Nope, this is not going to be about the Mel Gibson movie, or even the song by The Five Man Electrical Band, although I may need to throw in a reference to the Tesla cover some where along the way. This is about a very specific sign, and all the fuss that is has caused the city of Chicago before it has even been put up or approved.
As anyone in Chicago knows, that is unless you have been living under on very big serious rock, the Cubs have changed ownership over the past winter. Formerly owned by the mega media franchise of The Tribune Company, the new owners are the Ricketts family led by oldest brother Tom Ricketts. The Ricketts family amassed a large fortune through stock trading and the formation of Ameritrade by father J. Joseph Ricketts. Their family fortune exceeds $1 billion and they ranked at #371 on the current Forbes 400 list. They are also self-proclaimed Cubs fans.
When the new ownership took over, there was a lot of hope from the Cubs fans who have watched their team flounder for too many years. They took this as a sign that change was coming, and that once out of the control of a corporation, the family aspect of the new owners would push them to achieve the long missing World Series Championship. The new owners even seem to embraced this concept in their early advertising campaign. In a vague reference to the more than 100 year “Cubs Curse”, they unveiled billboard signs and newspaper adds that declared 2010 as Cubs Year 1. A bold move that almost seems to promise those long time suffering fans the change they expect. But this is still not the sign I am talking about.
Although the Ricketts seem to present themselves as a “Family” organization, this does not mean they are not just as corporate minded as the Tribune Company. These people are very smart, and very good at making money. They did not drop $900 million on the team and Wrigley Field on a whim. They expect to make money from their investment. And that brings us up to the topic of this entry. The Ricketts intend to sell a red illuminated sign behind the bleachers in Wrigley Field. The signage is being sold to the beleaguered Toyota Car Company, and some estimations have the selling price for this sign at about two or three million dollars a year. This type of advertising is standard at most ballparks, and the marketing dollars they produce add millions to a teams bottom line. Part of the controversy comes from Wrigley Fields status as a “landmark” in Chicago, and the sign must be approved by the Landmark Commission before it can be erected. 44th Ward Alderman Tom Tunney has already spoken out against the sign.

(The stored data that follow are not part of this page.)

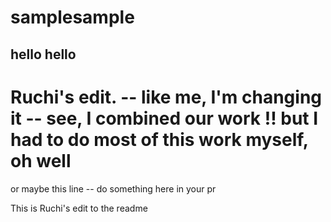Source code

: # samplesample

## hello hello

# Ruchi's edit. -- like me, I'm changing it -- see, I combined our work !! but I had to do most of this work myself, oh well


or maybe this line -- do something here in your pr

This is Ruchi's edit to the readme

Cubs fans seem to be split on the idea, much as they were back in 1988 when lights were put up at the field that previously only played day games. But the almighty dollar won out back then, although night games are still limited at Wrigley as part of a lights compromise. The Cubs are only scheduled to play 26 of their 81 home games this season in the evening hours, compared to 59 evening games being played by their crosstown rivals the Chicago White Sox. More money can be made on national broadcast of evening games, and with less of these games available, there is less revenue available for the new owners.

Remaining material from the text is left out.